Le réseau de tram, en milieu urbain, peut générer des nuisances sonores qui, tard le soir ou tôt le matin en particulier, ont d’importantes répercussions sur la qualité de vie des riverains. Les études les plus récentes montrent d’ailleurs que même en plein sommeil, un corps exposé au bruit subit un stress potentiellement générateur de problèmes de santé, notamment cardiaques.

Dans le Vieux-Carouge par exemple, de nombreux appartements sont situés le long de la ligne 12. Ils sont donc, a priori, très exposés. Or, en réalité, les nuisances sonores dues au passage des trams ne sont pas une fatalité : elles sont souvent dues à une vitesse excessive causant crissements, freinages trop brusques, etc. Le bruit peut en effet facilement être réduit par
une vitesse et une conduite adaptées. Lorsque ce n’est pas le cas en revanche, les habitants sont réveillés dès le passage des premiers convois, après 4h du matin, et peuvent difficilement dormir avant minuit.

Une situation difficilement acceptable, ce d’autant plus que la densité de population est élevée au centre-ville et que le problème est susceptible de concerner de nombreuses familles. Par conséquent, il est primordial, dans ce type de zones, que les conducteurs adoptent une conduite adaptée à la situation. Pour l’instant, il apparaît que des problèmes tendent à persister, notamment à Carouge.

Mes questions sont donc les suivantes :

1) Les conducteurs sont-ils sensibilisés à cette problématique ? Si oui, de quelle manière ?

2) S’ils ne parvenaient pas à garantir que les conducteurs respectent durablement une conduite adaptée dans les zones habitées, quelles mesures supplémentaires les TPG prendraient-ils ?

3) Le Conseil d’Etat a-t-il été informé de cette problématique, et, d’une manière générale, comment entend-il y répondre ?

Que le Conseil d’Etat soit vivement remercié par avance pour les réponses qu’il apportera à la présente question.
RÉPONSE DU CONSEIL D’ÉTAT
En préambule, il est important de rappeler que le concept d’exploitation du réseau tramways comprend quatre lignes (12/14/15/18) circulant sur 33,1 kilomètres de réseau ferré. Selon l’indicateur places kilomètres réalisés (PKR) des contrats de prestations liant les Transports publics genevois (TPG) à l’Etat, l’offre a progressé à ce jour de 118 % depuis 2002.

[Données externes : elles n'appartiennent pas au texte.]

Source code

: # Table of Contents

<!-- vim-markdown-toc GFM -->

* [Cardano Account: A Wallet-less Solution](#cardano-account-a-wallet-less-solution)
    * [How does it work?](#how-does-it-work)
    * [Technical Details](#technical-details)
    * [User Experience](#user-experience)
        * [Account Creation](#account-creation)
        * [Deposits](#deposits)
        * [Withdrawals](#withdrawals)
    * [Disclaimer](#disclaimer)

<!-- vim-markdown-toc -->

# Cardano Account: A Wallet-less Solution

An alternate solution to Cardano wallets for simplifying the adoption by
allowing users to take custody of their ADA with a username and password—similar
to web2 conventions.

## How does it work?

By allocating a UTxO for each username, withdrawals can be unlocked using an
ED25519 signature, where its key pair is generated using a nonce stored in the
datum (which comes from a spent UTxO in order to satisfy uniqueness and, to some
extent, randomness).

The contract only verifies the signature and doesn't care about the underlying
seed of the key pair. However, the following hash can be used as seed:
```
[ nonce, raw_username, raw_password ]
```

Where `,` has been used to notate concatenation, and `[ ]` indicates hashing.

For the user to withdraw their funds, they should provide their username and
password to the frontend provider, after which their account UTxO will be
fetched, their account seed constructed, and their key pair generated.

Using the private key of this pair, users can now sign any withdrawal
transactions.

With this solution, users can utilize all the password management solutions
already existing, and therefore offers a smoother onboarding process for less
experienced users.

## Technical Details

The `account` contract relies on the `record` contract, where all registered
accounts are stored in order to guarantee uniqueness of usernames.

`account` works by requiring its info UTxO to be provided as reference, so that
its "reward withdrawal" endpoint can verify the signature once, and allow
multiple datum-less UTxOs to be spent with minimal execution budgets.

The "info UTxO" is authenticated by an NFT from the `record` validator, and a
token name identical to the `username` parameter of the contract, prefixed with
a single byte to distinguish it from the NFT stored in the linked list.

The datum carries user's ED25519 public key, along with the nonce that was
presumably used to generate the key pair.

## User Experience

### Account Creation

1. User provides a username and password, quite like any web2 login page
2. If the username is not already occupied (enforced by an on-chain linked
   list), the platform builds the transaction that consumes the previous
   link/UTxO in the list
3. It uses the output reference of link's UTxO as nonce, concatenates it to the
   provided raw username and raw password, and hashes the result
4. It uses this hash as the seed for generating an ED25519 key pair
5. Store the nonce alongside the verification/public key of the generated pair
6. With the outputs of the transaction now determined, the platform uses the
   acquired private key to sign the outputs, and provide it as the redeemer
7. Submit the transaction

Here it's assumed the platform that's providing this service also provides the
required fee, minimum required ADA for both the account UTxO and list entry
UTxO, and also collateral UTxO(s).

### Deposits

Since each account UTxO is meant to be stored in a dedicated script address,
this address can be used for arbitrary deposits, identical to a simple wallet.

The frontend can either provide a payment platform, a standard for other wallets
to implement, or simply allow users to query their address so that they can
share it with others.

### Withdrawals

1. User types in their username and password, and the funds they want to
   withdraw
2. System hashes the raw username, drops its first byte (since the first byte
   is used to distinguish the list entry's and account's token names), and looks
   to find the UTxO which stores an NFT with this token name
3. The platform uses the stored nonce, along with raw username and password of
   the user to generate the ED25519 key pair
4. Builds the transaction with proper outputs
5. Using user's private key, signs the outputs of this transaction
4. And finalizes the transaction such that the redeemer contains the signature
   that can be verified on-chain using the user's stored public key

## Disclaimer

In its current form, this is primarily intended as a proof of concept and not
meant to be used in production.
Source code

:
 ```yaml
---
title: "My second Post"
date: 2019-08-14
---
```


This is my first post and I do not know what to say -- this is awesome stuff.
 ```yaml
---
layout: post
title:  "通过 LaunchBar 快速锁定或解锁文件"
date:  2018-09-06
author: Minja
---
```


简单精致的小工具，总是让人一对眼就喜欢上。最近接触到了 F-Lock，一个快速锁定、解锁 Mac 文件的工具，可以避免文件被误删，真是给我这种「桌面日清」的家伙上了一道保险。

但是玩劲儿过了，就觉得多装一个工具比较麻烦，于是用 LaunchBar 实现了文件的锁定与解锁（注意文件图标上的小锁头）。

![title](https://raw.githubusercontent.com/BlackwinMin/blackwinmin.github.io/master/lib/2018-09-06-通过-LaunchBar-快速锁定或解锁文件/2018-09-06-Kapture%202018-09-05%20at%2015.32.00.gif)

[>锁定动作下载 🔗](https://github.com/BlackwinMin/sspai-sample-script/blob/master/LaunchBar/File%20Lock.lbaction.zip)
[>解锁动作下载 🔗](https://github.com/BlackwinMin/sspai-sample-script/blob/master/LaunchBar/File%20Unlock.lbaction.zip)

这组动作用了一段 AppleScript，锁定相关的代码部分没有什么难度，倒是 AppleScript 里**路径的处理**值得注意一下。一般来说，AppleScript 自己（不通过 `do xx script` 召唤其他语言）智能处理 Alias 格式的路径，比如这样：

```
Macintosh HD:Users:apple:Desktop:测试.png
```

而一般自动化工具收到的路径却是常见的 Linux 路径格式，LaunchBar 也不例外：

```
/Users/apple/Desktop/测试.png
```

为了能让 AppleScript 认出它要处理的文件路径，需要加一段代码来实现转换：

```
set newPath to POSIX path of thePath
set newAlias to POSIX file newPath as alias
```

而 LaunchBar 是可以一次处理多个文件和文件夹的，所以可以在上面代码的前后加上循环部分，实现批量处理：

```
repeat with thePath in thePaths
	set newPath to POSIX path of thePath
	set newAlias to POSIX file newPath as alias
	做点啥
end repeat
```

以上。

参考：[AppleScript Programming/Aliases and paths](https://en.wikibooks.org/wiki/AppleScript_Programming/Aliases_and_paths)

Pour réaliser l’offre de transport tramways, les TPG disposent de trois types de matériels roulants, à savoir le Düwag (23 convois), le Bombardier CityRunner (39 convois) et le Stadler Tango (19 convois). Ce matériel est homologué par l’Office fédéral des transports (OFT) et les convois les plus récents ont des charges à l’essieu plus importantes (+24 % pour le convoi Stadler par rapport au convoi Düwag et +40 % pour le convoi Bombardier par rapport au convoi Düwag). Dans ce contexte de développement des infrastructures ferroviaires, de l’évolution du matériel roulant et de l’offre de transport tramways, les nuisances ont augmenté proportionnellement.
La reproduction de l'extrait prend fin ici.